[Opening SUPPLIED RECORDS section]
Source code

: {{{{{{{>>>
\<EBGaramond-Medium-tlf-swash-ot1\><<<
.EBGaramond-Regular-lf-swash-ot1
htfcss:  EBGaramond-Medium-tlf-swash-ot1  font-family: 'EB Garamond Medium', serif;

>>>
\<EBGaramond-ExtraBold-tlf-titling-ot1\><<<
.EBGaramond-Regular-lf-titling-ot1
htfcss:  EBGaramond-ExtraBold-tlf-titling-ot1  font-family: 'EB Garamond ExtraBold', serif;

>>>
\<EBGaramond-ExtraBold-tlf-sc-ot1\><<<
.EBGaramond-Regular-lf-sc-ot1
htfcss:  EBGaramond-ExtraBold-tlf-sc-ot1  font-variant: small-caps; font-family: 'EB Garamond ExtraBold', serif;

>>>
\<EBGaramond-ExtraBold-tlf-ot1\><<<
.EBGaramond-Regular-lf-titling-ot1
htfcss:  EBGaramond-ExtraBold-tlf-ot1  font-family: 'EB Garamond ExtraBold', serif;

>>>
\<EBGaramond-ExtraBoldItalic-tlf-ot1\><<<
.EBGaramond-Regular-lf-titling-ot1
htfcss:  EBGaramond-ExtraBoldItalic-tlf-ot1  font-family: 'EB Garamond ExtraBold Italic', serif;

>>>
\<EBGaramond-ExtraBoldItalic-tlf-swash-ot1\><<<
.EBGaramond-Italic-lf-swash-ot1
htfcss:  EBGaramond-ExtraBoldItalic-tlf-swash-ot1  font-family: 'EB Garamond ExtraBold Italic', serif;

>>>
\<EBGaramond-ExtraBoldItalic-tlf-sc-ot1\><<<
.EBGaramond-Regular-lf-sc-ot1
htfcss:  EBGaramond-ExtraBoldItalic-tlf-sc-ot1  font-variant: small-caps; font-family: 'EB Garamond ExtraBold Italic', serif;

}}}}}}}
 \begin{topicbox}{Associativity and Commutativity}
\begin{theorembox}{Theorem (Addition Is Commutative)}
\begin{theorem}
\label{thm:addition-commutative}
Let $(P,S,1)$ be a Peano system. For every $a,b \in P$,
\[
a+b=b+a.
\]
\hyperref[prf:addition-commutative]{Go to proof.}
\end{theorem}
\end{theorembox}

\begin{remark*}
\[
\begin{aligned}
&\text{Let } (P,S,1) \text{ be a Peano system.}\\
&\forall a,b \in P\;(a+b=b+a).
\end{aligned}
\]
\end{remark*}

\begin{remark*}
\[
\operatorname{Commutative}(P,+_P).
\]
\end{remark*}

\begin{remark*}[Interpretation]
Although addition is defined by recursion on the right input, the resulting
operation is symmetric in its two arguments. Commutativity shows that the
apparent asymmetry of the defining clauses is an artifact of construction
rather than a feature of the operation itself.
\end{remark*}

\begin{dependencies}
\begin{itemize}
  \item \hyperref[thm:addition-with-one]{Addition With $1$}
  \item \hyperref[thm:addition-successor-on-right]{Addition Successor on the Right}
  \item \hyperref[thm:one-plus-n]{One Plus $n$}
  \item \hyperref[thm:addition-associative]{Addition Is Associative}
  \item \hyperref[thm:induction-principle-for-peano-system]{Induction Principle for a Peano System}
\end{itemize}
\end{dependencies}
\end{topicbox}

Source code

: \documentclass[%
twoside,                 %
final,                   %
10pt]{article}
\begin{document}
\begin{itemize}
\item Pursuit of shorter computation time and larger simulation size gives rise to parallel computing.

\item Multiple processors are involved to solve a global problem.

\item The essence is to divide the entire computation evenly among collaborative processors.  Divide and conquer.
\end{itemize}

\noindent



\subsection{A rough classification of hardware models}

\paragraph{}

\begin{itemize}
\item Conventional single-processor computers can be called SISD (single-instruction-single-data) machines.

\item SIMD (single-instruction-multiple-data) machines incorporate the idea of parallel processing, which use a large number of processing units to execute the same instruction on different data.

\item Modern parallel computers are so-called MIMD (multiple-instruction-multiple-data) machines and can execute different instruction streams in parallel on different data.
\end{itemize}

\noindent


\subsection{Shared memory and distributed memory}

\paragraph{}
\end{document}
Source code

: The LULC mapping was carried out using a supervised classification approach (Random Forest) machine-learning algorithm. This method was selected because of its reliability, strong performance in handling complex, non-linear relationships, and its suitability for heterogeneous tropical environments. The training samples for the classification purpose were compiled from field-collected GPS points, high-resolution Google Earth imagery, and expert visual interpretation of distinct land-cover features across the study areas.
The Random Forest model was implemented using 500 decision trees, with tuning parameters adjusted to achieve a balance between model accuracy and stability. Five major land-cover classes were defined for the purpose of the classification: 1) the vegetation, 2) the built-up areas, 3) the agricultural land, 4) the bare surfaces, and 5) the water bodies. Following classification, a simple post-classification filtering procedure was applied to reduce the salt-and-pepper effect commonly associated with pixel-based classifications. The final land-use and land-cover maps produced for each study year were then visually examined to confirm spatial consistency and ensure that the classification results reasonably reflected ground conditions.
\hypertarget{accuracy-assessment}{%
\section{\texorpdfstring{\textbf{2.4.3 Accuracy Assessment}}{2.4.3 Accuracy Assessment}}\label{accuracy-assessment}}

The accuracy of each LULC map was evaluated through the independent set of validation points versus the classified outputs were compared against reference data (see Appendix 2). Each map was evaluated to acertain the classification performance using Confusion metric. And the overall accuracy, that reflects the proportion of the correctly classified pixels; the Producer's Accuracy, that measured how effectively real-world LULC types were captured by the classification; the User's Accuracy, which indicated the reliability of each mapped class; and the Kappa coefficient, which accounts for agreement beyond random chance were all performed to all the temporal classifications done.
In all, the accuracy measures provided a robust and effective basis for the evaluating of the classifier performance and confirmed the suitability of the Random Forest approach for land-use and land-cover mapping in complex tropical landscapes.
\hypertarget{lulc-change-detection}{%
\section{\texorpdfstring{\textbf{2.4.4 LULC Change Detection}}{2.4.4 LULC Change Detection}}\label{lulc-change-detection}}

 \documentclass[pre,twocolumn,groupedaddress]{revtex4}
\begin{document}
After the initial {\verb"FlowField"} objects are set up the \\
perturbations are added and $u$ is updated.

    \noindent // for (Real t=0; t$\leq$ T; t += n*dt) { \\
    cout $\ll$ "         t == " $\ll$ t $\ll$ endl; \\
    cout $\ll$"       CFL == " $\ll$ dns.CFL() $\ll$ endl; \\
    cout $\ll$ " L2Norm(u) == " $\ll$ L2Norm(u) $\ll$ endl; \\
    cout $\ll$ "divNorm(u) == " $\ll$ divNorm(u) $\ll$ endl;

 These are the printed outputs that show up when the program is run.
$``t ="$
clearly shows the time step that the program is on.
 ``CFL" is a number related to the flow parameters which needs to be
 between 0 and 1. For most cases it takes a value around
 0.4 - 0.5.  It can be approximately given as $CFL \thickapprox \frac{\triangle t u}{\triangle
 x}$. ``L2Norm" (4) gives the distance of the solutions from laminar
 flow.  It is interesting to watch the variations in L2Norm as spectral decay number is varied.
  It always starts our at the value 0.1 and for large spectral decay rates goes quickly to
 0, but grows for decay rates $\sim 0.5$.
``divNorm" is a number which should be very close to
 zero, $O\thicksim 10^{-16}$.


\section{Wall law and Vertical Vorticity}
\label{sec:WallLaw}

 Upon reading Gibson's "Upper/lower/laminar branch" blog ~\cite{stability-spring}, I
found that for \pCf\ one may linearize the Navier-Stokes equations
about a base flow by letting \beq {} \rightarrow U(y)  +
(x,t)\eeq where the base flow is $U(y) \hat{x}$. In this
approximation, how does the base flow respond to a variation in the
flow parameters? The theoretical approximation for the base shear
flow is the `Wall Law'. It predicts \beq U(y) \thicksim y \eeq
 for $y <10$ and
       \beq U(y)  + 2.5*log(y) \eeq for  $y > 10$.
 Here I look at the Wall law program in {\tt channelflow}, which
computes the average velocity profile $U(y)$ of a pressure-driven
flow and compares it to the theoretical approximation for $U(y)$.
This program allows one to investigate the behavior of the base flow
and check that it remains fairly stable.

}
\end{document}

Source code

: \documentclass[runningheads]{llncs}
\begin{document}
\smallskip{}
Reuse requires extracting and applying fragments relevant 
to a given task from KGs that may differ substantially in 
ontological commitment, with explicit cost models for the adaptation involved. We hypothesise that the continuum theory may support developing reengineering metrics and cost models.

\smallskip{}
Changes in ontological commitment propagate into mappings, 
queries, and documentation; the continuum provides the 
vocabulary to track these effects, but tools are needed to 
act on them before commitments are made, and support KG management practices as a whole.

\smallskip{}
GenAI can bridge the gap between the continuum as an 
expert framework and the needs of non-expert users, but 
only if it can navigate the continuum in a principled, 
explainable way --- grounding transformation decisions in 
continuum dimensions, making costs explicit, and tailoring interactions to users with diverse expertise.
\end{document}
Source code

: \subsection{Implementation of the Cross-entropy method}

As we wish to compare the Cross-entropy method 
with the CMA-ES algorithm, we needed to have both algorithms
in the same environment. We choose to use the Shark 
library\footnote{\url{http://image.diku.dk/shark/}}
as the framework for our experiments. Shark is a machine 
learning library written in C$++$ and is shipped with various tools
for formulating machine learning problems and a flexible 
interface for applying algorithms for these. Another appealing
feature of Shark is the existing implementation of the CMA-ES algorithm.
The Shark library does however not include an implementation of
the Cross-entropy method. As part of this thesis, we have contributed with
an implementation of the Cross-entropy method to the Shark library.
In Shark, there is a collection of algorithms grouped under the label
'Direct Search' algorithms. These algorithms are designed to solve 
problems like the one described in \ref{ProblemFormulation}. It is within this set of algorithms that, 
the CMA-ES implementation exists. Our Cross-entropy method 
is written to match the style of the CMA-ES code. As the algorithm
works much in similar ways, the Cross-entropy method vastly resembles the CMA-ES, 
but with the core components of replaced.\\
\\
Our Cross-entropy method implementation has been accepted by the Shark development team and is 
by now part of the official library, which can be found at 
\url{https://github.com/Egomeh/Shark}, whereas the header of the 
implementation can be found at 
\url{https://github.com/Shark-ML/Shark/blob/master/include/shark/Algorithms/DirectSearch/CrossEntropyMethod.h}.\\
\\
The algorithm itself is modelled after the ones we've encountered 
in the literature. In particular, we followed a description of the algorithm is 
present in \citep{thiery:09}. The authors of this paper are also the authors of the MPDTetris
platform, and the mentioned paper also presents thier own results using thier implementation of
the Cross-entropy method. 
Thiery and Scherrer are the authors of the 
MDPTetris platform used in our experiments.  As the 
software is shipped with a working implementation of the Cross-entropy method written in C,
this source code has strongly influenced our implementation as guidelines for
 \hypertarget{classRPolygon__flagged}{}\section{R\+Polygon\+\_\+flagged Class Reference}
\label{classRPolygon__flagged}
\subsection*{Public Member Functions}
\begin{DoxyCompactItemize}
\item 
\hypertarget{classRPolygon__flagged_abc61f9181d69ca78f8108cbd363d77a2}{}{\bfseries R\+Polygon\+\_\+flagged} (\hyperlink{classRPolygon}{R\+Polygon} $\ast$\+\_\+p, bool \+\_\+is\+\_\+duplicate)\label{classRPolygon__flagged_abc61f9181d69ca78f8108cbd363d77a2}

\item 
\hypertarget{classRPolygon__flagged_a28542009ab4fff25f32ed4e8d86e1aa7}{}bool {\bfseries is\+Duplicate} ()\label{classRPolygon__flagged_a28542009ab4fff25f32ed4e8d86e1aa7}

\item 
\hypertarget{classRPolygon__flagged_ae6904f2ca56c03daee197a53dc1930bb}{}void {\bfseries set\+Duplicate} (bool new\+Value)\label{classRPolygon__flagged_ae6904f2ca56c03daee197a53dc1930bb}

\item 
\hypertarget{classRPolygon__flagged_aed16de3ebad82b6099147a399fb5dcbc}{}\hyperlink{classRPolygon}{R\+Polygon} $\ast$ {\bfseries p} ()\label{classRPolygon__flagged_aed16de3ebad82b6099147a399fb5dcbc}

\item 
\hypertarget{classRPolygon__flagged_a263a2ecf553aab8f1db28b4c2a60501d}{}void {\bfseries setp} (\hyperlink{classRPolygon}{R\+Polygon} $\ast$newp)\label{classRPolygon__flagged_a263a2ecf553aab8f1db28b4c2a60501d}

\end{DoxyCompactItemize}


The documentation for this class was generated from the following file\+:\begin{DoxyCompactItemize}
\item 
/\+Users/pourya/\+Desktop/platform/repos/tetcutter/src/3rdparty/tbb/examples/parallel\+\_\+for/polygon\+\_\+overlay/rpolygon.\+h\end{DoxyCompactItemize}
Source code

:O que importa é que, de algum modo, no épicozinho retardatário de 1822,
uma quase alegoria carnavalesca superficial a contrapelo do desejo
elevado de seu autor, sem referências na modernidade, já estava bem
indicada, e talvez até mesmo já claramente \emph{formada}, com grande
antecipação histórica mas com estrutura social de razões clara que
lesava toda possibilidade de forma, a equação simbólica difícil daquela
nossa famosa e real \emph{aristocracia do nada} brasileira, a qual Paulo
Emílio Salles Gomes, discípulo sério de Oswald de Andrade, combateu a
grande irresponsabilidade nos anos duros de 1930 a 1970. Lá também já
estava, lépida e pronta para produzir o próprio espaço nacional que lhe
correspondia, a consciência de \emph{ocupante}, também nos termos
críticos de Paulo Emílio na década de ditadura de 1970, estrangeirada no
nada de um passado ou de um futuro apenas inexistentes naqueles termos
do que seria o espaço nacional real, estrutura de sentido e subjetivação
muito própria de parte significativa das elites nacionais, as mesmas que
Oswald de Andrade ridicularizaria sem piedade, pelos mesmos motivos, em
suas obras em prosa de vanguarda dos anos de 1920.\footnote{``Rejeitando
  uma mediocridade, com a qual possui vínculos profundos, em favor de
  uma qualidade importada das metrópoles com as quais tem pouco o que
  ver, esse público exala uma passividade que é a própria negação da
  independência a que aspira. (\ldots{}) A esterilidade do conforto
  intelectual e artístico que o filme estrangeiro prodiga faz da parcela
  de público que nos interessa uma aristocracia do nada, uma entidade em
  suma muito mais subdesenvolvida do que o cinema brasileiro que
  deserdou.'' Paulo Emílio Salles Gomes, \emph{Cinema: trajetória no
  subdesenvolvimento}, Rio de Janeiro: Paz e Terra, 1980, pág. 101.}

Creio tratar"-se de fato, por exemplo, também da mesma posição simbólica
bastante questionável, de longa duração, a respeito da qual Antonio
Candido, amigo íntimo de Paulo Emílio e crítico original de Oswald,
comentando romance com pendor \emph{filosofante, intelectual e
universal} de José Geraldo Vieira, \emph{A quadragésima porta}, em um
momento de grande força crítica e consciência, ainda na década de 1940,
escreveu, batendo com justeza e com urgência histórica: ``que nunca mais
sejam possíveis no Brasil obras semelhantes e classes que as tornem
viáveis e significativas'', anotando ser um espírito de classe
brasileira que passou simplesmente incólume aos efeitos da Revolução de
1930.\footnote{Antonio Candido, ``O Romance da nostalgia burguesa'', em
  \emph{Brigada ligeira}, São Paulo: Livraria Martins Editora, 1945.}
[Closing SUPPLIED RECORDS section]
# [WORK REQUIRED]
Above are the records; from them, give again exactly the lines from the one containing "clearly shows the" through the one containing "0, but grows for decay rates $\sim 0.5$.", both included.

# [YOUR SOLUTION]
clearly shows the time step that the program is on.
 ``CFL" is a number related to the flow parameters which needs to be
 between 0 and 1. For most cases it takes a value around
 0.4 - 0.5.  It can be approximately given as $CFL \thickapprox \frac{\triangle t u}{\triangle
 x}$. ``L2Norm" (4) gives the distance of the solutions from laminar
 flow.  It is interesting to watch the variations in L2Norm as spectral decay number is varied.
  It always starts our at the value 0.1 and for large spectral decay rates goes quickly to
 0, but grows for decay rates $\sim 0.5$.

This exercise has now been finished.